======== Supplied material ========

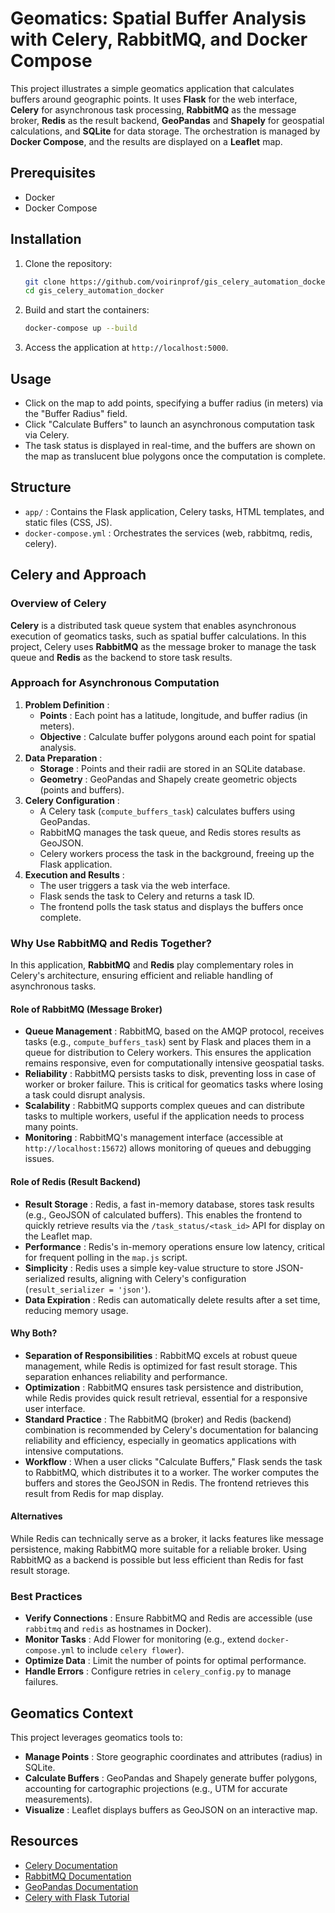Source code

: # Geomatics: Spatial Buffer Analysis with Celery, RabbitMQ, and Docker Compose

This project illustrates a simple geomatics application that calculates buffers around geographic points. It uses **Flask** for the web interface, **Celery** for asynchronous task processing, **RabbitMQ** as the message broker, **Redis** as the result backend, **GeoPandas** and **Shapely** for geospatial calculations, and **SQLite** for data storage. The orchestration is managed by **Docker Compose**, and the results are displayed on a **Leaflet** map.

## Prerequisites
- Docker
- Docker Compose

## Installation
1. Clone the repository:
   ```bash
   git clone https://github.com/voirinprof/gis_celery_automation_docker.git
   cd gis_celery_automation_docker
   ```
2. Build and start the containers:
   ```bash
   docker-compose up --build
   ```
3. Access the application at `http://localhost:5000`.

## Usage
- Click on the map to add points, specifying a buffer radius (in meters) via the "Buffer Radius" field.
- Click "Calculate Buffers" to launch an asynchronous computation task via Celery.
- The task status is displayed in real-time, and the buffers are shown on the map as translucent blue polygons once the computation is complete.

## Structure
- `app/` : Contains the Flask application, Celery tasks, HTML templates, and static files (CSS, JS).
- `docker-compose.yml` : Orchestrates the services (web, rabbitmq, redis, celery).

## Celery and Approach
### Overview of Celery
**Celery** is a distributed task queue system that enables asynchronous execution of geomatics tasks, such as spatial buffer calculations. In this project, Celery uses **RabbitMQ** as the message broker to manage the task queue and **Redis** as the backend to store task results.

### Approach for Asynchronous Computation
1. **Problem Definition** :
   - **Points** : Each point has a latitude, longitude, and buffer radius (in meters).
   - **Objective** : Calculate buffer polygons around each point for spatial analysis.
2. **Data Preparation** :
   - **Storage** : Points and their radii are stored in an SQLite database.
   - **Geometry** : GeoPandas and Shapely create geometric objects (points and buffers).
3. **Celery Configuration** :
   - A Celery task (`compute_buffers_task`) calculates buffers using GeoPandas.
   - RabbitMQ manages the task queue, and Redis stores results as GeoJSON.
   - Celery workers process the task in the background, freeing up the Flask application.
4. **Execution and Results** :
   - The user triggers a task via the web interface.
   - Flask sends the task to Celery and returns a task ID.
   - The frontend polls the task status and displays the buffers once complete.

### Why Use RabbitMQ and Redis Together?
In this application, **RabbitMQ** and **Redis** play complementary roles in Celery's architecture, ensuring efficient and reliable handling of asynchronous tasks.

#### Role of RabbitMQ (Message Broker)
- **Queue Management** : RabbitMQ, based on the AMQP protocol, receives tasks (e.g., `compute_buffers_task`) sent by Flask and places them in a queue for distribution to Celery workers. This ensures the application remains responsive, even for computationally intensive geospatial tasks.
- **Reliability** : RabbitMQ persists tasks to disk, preventing loss in case of worker or broker failure. This is critical for geomatics tasks where losing a task could disrupt analysis.
- **Scalability** : RabbitMQ supports complex queues and can distribute tasks to multiple workers, useful if the application needs to process many points.
- **Monitoring** : RabbitMQ's management interface (accessible at `http://localhost:15672`) allows monitoring of queues and debugging issues.

#### Role of Redis (Result Backend)
- **Result Storage** : Redis, a fast in-memory database, stores task results (e.g., GeoJSON of calculated buffers). This enables the frontend to quickly retrieve results via the `/task_status/<task_id>` API for display on the Leaflet map.
- **Performance** : Redis's in-memory operations ensure low latency, critical for frequent polling in the `map.js` script.
- **Simplicity** : Redis uses a simple key-value structure to store JSON-serialized results, aligning with Celery's configuration (`result_serializer = 'json'`).
- **Data Expiration** : Redis can automatically delete results after a set time, reducing memory usage.

#### Why Both?
- **Separation of Responsibilities** : RabbitMQ excels at robust queue management, while Redis is optimized for fast result storage. This separation enhances reliability and performance.
- **Optimization** : RabbitMQ ensures task persistence and distribution, while Redis provides quick result retrieval, essential for a responsive user interface.
- **Standard Practice** : The RabbitMQ (broker) and Redis (backend) combination is recommended by Celery's documentation for balancing reliability and efficiency, especially in geomatics applications with intensive computations.
- **Workflow** : When a user clicks "Calculate Buffers," Flask sends the task to RabbitMQ, which distributes it to a worker. The worker computes the buffers and stores the GeoJSON in Redis. The frontend retrieves this result from Redis for map display.

#### Alternatives
While Redis can technically serve as a broker, it lacks features like message persistence, making RabbitMQ more suitable for a reliable broker. Using RabbitMQ as a backend is possible but less efficient than Redis for fast result storage.

### Best Practices
- **Verify Connections** : Ensure RabbitMQ and Redis are accessible (use `rabbitmq` and `redis` as hostnames in Docker).
- **Monitor Tasks** : Add Flower for monitoring (e.g., extend `docker-compose.yml` to include `celery flower`).
- **Optimize Data** : Limit the number of points for optimal performance.
- **Handle Errors** : Configure retries in `celery_config.py` to manage failures.

## Geomatics Context
This project leverages geomatics tools to:
- **Manage Points** : Store geographic coordinates and attributes (radius) in SQLite.
- **Calculate Buffers** : GeoPandas and Shapely generate buffer polygons, accounting for cartographic projections (e.g., UTM for accurate measurements).
- **Visualize** : Leaflet displays buffers as GeoJSON on an interactive map.

## Resources
- [Celery Documentation](https://docs.celeryq.dev/en/stable/)
- [RabbitMQ Documentation](https://www.rabbitmq.com/)
- [GeoPandas Documentation](https://geopandas.org/)
- [Celery with Flask Tutorial](https://flask.palletsprojects.com/en/2.3.x/patterns/celery/)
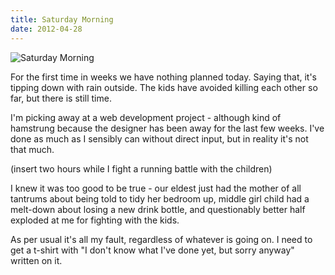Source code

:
 ```yaml
---
title: Saturday Morning
date: 2012-04-28
---
```


![Saturday Morning](https://source.unsplash.com/l7dbl-sUg3k/1600x900)

For the first time in weeks we have nothing planned today. Saying that, it's tipping down with rain outside. The kids have avoided killing each other so far, but there is still time.

I'm picking away at a web development project - although kind of hamstrung because the designer has been away for the last few weeks. I've done as much as I sensibly can without direct input, but in reality it's not that much.

(insert two hours while I fight a running battle with the children)

I knew it was too good to be true - our eldest just had the mother of all tantrums about being told to tidy her bedroom up, middle girl child had a melt-down about losing a new drink bottle, and questionably better half exploded at me for fighting with the kids.

As per usual it's all my fault, regardless of whatever is going on. I need to get a t-shirt with "I don't know what I've done yet, but sorry anyway" written on it.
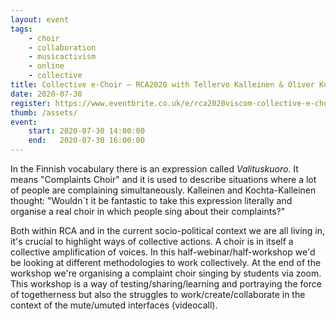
 ```yaml
---
layout: event
tags:
    - choir 
    - collaboration
    - musicactivism
    - online
    - collective
title: Collective e-Choir – RCA2020 with Tellervo Kalleinen & Oliver Kochta-Kallleinen
date: 2020-07-30
register: https://www.eventbrite.co.uk/e/rca2020viscom-collective-e-choir-lecture-and-workshop-tickets-113442204688
thumb: /assets/
event:
    start: 2020-07-30 14:00:00
    end:   2020-07-30 16:00:00
---
```


In the Finnish vocabulary there is an expression called *Valituskuoro*. It means "Complaints Choir" and it is used to describe situations where a lot of people are complaining simultaneously. Kalleinen and Kochta-Kalleinen thought: "Wouldn´t it be fantastic to take this expression literally and organise a real choir in which people sing about their complaints?"

Both within RCA and in the current socio-political context we are all living in, it's crucial to highlight ways of collective actions. A choir is in itself a collective amplification of voices. In this half-webinar/half-workshop we'd be looking at different methodologies to work collectively. At the end of the workshop we're organising a complaint choir singing by students via zoom. This workshop is a way of testing/sharing/learning and portraying the force of togetherness but also the struggles to work/create/collaborate in the context of the mute/umuted interfaces (videocall).
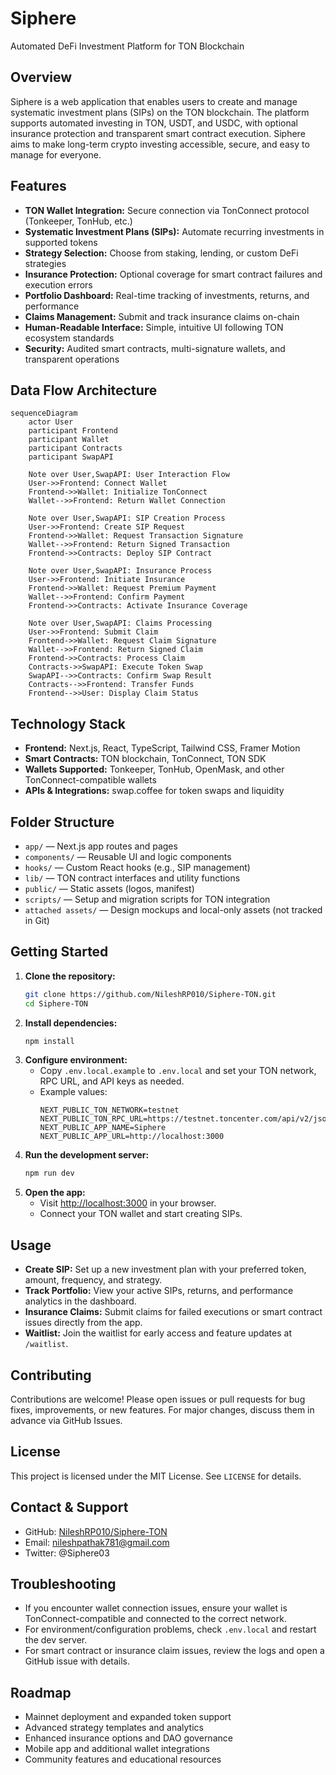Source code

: # Siphere

Automated DeFi Investment Platform for TON Blockchain

## Overview

Siphere is a web application that enables users to create and manage systematic investment plans (SIPs) on the TON blockchain. The platform supports automated investing in TON, USDT, and USDC, with optional insurance protection and transparent smart contract execution. Siphere aims to make long-term crypto investing accessible, secure, and easy to manage for everyone.

## Features

- **TON Wallet Integration:** Secure connection via TonConnect protocol (Tonkeeper, TonHub, etc.)
- **Systematic Investment Plans (SIPs):** Automate recurring investments in supported tokens
- **Strategy Selection:** Choose from staking, lending, or custom DeFi strategies
- **Insurance Protection:** Optional coverage for smart contract failures and execution errors
- **Portfolio Dashboard:** Real-time tracking of investments, returns, and performance
- **Claims Management:** Submit and track insurance claims on-chain
- **Human-Readable Interface:** Simple, intuitive UI following TON ecosystem standards
- **Security:** Audited smart contracts, multi-signature wallets, and transparent operations

## Data Flow Architecture

```mermaid
sequenceDiagram
    actor User
    participant Frontend
    participant Wallet
    participant Contracts
    participant SwapAPI
    
    Note over User,SwapAPI: User Interaction Flow
    User->>Frontend: Connect Wallet
    Frontend->>Wallet: Initialize TonConnect
    Wallet-->>Frontend: Return Wallet Connection
    
    Note over User,SwapAPI: SIP Creation Process
    User->>Frontend: Create SIP Request
    Frontend->>Wallet: Request Transaction Signature
    Wallet-->>Frontend: Return Signed Transaction
    Frontend->>Contracts: Deploy SIP Contract
    
    Note over User,SwapAPI: Insurance Process
    User->>Frontend: Initiate Insurance
    Frontend->>Wallet: Request Premium Payment
    Wallet-->>Frontend: Confirm Payment
    Frontend->>Contracts: Activate Insurance Coverage
    
    Note over User,SwapAPI: Claims Processing
    User->>Frontend: Submit Claim
    Frontend->>Wallet: Request Claim Signature
    Wallet-->>Frontend: Return Signed Claim
    Frontend->>Contracts: Process Claim
    Contracts->>SwapAPI: Execute Token Swap
    SwapAPI-->>Contracts: Confirm Swap Result
    Contracts-->>Frontend: Transfer Funds
    Frontend-->>User: Display Claim Status
```

## Technology Stack

- **Frontend:** Next.js, React, TypeScript, Tailwind CSS, Framer Motion
- **Smart Contracts:** TON blockchain, TonConnect, TON SDK
- **Wallets Supported:** Tonkeeper, TonHub, OpenMask, and other TonConnect-compatible wallets
- **APIs & Integrations:** swap.coffee for token swaps and liquidity

## Folder Structure

- `app/` — Next.js app routes and pages
- `components/` — Reusable UI and logic components
- `hooks/` — Custom React hooks (e.g., SIP management)
- `lib/` — TON contract interfaces and utility functions
- `public/` — Static assets (logos, manifest)
- `scripts/` — Setup and migration scripts for TON integration
- `attached assets/` — Design mockups and local-only assets (not tracked in Git)

## Getting Started

1. **Clone the repository:**
   ```sh
   git clone https://github.com/NileshRP010/Siphere-TON.git
   cd Siphere-TON
   ```
2. **Install dependencies:**
   ```sh
   npm install
   ```
3. **Configure environment:**
   - Copy `.env.local.example` to `.env.local` and set your TON network, RPC URL, and API keys as needed.
   - Example values:
     ```env
     NEXT_PUBLIC_TON_NETWORK=testnet
     NEXT_PUBLIC_TON_RPC_URL=https://testnet.toncenter.com/api/v2/jsonRPC
     NEXT_PUBLIC_APP_NAME=Siphere
     NEXT_PUBLIC_APP_URL=http://localhost:3000
     ```
4. **Run the development server:**
   ```sh
   npm run dev
   ```
5. **Open the app:**
   - Visit [http://localhost:3000](http://localhost:3000) in your browser.
   - Connect your TON wallet and start creating SIPs.

## Usage

- **Create SIP:** Set up a new investment plan with your preferred token, amount, frequency, and strategy.
- **Track Portfolio:** View your active SIPs, returns, and performance analytics in the dashboard.
- **Insurance Claims:** Submit claims for failed executions or smart contract issues directly from the app.
- **Waitlist:** Join the waitlist for early access and feature updates at `/waitlist`.

## Contributing

Contributions are welcome! Please open issues or pull requests for bug fixes, improvements, or new features. For major changes, discuss them in advance via GitHub Issues.

## License

This project is licensed under the MIT License. See `LICENSE` for details.

## Contact & Support

- GitHub: [NileshRP010/Siphere-TON](https://github.com/NileshRP010/Siphere-TON)
- Email: nileshpathak781@gmail.com
- Twitter: @Siphere03

## Troubleshooting

- If you encounter wallet connection issues, ensure your wallet is TonConnect-compatible and connected to the correct network.
- For environment/configuration problems, check `.env.local` and restart the dev server.
- For smart contract or insurance claim issues, review the logs and open a GitHub issue with details.

## Roadmap

- Mainnet deployment and expanded token support
- Advanced strategy templates and analytics
- Enhanced insurance options and DAO governance
- Mobile app and additional wallet integrations
- Community features and educational resources
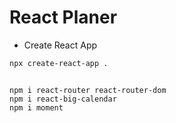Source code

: # React Planer

+ Create React App

```
npx create-react-app .
```

## 

```
npm i react-router react-router-dom
npm i react-big-calendar
npm i moment
```
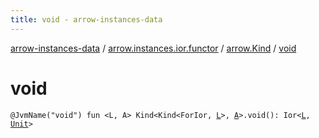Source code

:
 ```yaml
---
title: void - arrow-instances-data
---
```


[arrow-instances-data](../../index.html) / [arrow.instances.ior.functor](../index.html) / [arrow.Kind](index.html) / [void](./void.html)

# void

`@JvmName("void") fun <L, A> Kind<Kind<ForIor, `[`L`](void.html#L)`>, `[`A`](void.html#A)`>.void(): Ior<`[`L`](void.html#L)`, `[`Unit`](https://kotlinlang.org/api/latest/jvm/stdlib/kotlin/-unit/index.html)`>`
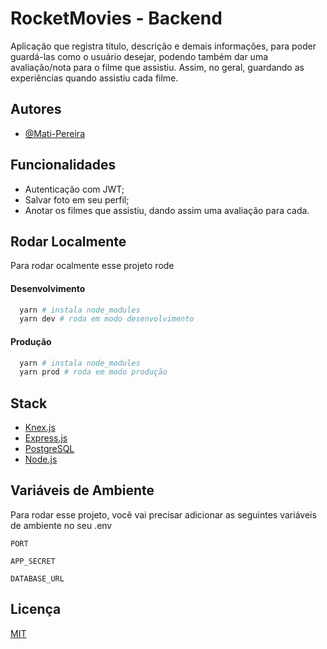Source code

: 
# RocketMovies - Backend

Aplicação que registra título, descrição e demais informações, para poder guardá-las como o usuário desejar, podendo também dar uma avaliação/nota para o filme que assistiu. Assim, no geral, guardando as experiências quando assistiu cada filme.

## Autores

- [@Mati-Pereira](https://www.github.com/Mati-Pereira)


## Funcionalidades

- Autenticação com JWT;
- Salvar foto em seu perfil;
- Anotar os filmes que assistiu, dando assim uma avaliação para cada.


## Rodar Localmente

Para rodar ocalmente esse projeto rode


#### Desenvolvimento

```bash
  yarn # instala node_modules
  yarn dev # roda em modo desenvolvimento
```

#### Produção 

```bash
  yarn # instala node_modules
  yarn prod # roda em modo produção
```

## Stack

 - [Knex.js](https://knexjs.org/)
 - [Express.js](https://expressjs.com/pt-br/)
 - [PostgreSQL](https://www.postgresql.org/)
 - [Node.js](https://nodejs.org/pt-br/)


## Variáveis de Ambiente

Para rodar esse projeto, você vai precisar adicionar as seguintes variáveis de ambiente no seu .env

`PORT` 

`APP_SECRET` 

`DATABASE_URL`
## Licença

[MIT](https://choosealicense.com/licenses/mit/)


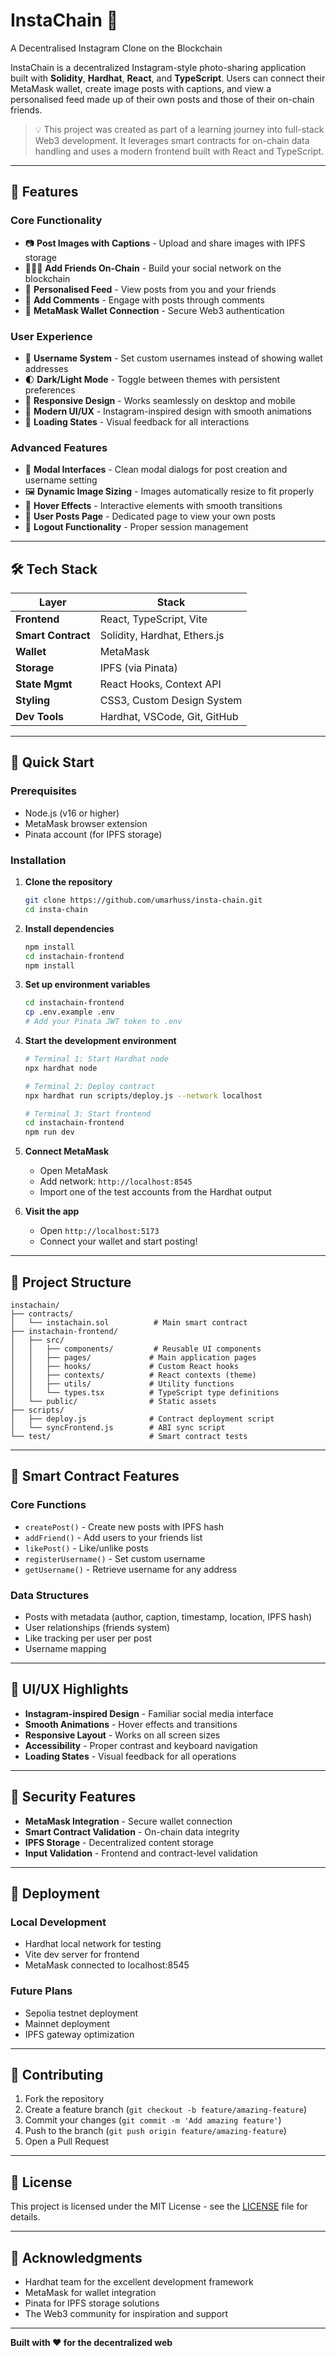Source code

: # InstaChain 📸  
A Decentralised Instagram Clone on the Blockchain

InstaChain is a decentralized Instagram-style photo-sharing application built with **Solidity**, **Hardhat**, **React**, and **TypeScript**. Users can connect their MetaMask wallet, create image posts with captions, and view a personalised feed made up of their own posts and those of their on-chain friends.

> 💡 This project was created as part of a learning journey into full-stack Web3 development. It leverages smart contracts for on-chain data handling and uses a modern frontend built with React and TypeScript.

---

## 🚀 Features

### Core Functionality
- 📷 **Post Images with Captions** - Upload and share images with IPFS storage
- 🧑‍🤝‍🧑 **Add Friends On-Chain** - Build your social network on the blockchain
- 📰 **Personalised Feed** - View posts from you and your friends
- 💬 **Add Comments** - Engage with posts through comments
- 🔐 **MetaMask Wallet Connection** - Secure Web3 authentication

### User Experience
- 👤 **Username System** - Set custom usernames instead of showing wallet addresses
- 🌓 **Dark/Light Mode** - Toggle between themes with persistent preferences
- 📱 **Responsive Design** - Works seamlessly on desktop and mobile
- 🎨 **Modern UI/UX** - Instagram-inspired design with smooth animations
- 🔄 **Loading States** - Visual feedback for all interactions

### Advanced Features
- 📁 **Modal Interfaces** - Clean modal dialogs for post creation and username setting
- 🖼️ **Dynamic Image Sizing** - Images automatically resize to fit properly
- 🎯 **Hover Effects** - Interactive elements with smooth transitions
- 📍 **User Posts Page** - Dedicated page to view your own posts
- 🚪 **Logout Functionality** - Proper session management

---

## 🛠 Tech Stack

| Layer          | Stack                               |
|----------------|--------------------------------------|
| **Frontend**   | React, TypeScript, Vite              |
| **Smart Contract** | Solidity, Hardhat, Ethers.js     |
| **Wallet**     | MetaMask                            |
| **Storage**    | IPFS (via Pinata)                   |
| **State Mgmt** | React Hooks, Context API            |
| **Styling**    | CSS3, Custom Design System          |
| **Dev Tools**  | Hardhat, VSCode, Git, GitHub        |

---

## 🚀 Quick Start

### Prerequisites
- Node.js (v16 or higher)
- MetaMask browser extension
- Pinata account (for IPFS storage)

### Installation

1. **Clone the repository**
   ```bash
   git clone https://github.com/umarhuss/insta-chain.git
   cd insta-chain
   ```

2. **Install dependencies**
   ```bash
   npm install
   cd instachain-frontend
   npm install
   ```

3. **Set up environment variables**
   ```bash
   cd instachain-frontend
   cp .env.example .env
   # Add your Pinata JWT token to .env
   ```

4. **Start the development environment**
   ```bash
   # Terminal 1: Start Hardhat node
   npx hardhat node
   
   # Terminal 2: Deploy contract
   npx hardhat run scripts/deploy.js --network localhost
   
   # Terminal 3: Start frontend
   cd instachain-frontend
   npm run dev
   ```

5. **Connect MetaMask**
   - Open MetaMask
   - Add network: `http://localhost:8545`
   - Import one of the test accounts from the Hardhat output

6. **Visit the app**
   - Open `http://localhost:5173`
   - Connect your wallet and start posting!

---

## 📁 Project Structure

```
instachain/
├── contracts/
│   └── instachain.sol          # Main smart contract
├── instachain-frontend/
│   ├── src/
│   │   ├── components/         # Reusable UI components
│   │   ├── pages/             # Main application pages
│   │   ├── hooks/             # Custom React hooks
│   │   ├── contexts/          # React contexts (theme)
│   │   ├── utils/             # Utility functions
│   │   └── types.tsx          # TypeScript type definitions
│   └── public/                # Static assets
├── scripts/
│   ├── deploy.js              # Contract deployment script
│   └── syncFrontend.js        # ABI sync script
└── test/                      # Smart contract tests
```

---

## 🔧 Smart Contract Features

### Core Functions
- `createPost()` - Create new posts with IPFS hash
- `addFriend()` - Add users to your friends list
- `likePost()` - Like/unlike posts
- `registerUsername()` - Set custom username
- `getUsername()` - Retrieve username for any address

### Data Structures
- Posts with metadata (author, caption, timestamp, location, IPFS hash)
- User relationships (friends system)
- Like tracking per user per post
- Username mapping

---

## 🎨 UI/UX Highlights

- **Instagram-inspired Design** - Familiar social media interface
- **Smooth Animations** - Hover effects and transitions
- **Responsive Layout** - Works on all screen sizes
- **Accessibility** - Proper contrast and keyboard navigation
- **Loading States** - Visual feedback for all operations

---

## 🔐 Security Features

- **MetaMask Integration** - Secure wallet connection
- **Smart Contract Validation** - On-chain data integrity
- **IPFS Storage** - Decentralized content storage
- **Input Validation** - Frontend and contract-level validation

---

## 🚀 Deployment

### Local Development
- Hardhat local network for testing
- Vite dev server for frontend
- MetaMask connected to localhost:8545

### Future Plans
- Sepolia testnet deployment
- Mainnet deployment
- IPFS gateway optimization

---

## 🤝 Contributing

1. Fork the repository
2. Create a feature branch (`git checkout -b feature/amazing-feature`)
3. Commit your changes (`git commit -m 'Add amazing feature'`)
4. Push to the branch (`git push origin feature/amazing-feature`)
5. Open a Pull Request

---

## 📝 License

This project is licensed under the MIT License - see the [LICENSE](LICENSE) file for details.

---

## 🙏 Acknowledgments

- Hardhat team for the excellent development framework
- MetaMask for wallet integration
- Pinata for IPFS storage solutions
- The Web3 community for inspiration and support

---

**Built with ❤️ for the decentralized web**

========

• _Problem description_
Within the material above, the line with "- **Objective** : Calculate" opens the range and the line with "### Why Use RabbitMQ and Redis Together?" closes it; reproduce that range word for word.

• _Exercise result_
   - **Objective** : Calculate buffer polygons around each point for spatial analysis.
2. **Data Preparation** :
   - **Storage** : Points and their radii are stored in an SQLite database.
   - **Geometry** : GeoPandas and Shapely create geometric objects (points and buffers).
3. **Celery Configuration** :
   - A Celery task (`compute_buffers_task`) calculates buffers using GeoPandas.
   - RabbitMQ manages the task queue, and Redis stores results as GeoJSON.
   - Celery workers process the task in the background, freeing up the Flask application.
4. **Execution and Results** :
   - The user triggers a task via the web interface.
   - Flask sends the task to Celery and returns a task ID.
   - The frontend polls the task status and displays the buffers once complete.

### Why Use RabbitMQ and Redis Together?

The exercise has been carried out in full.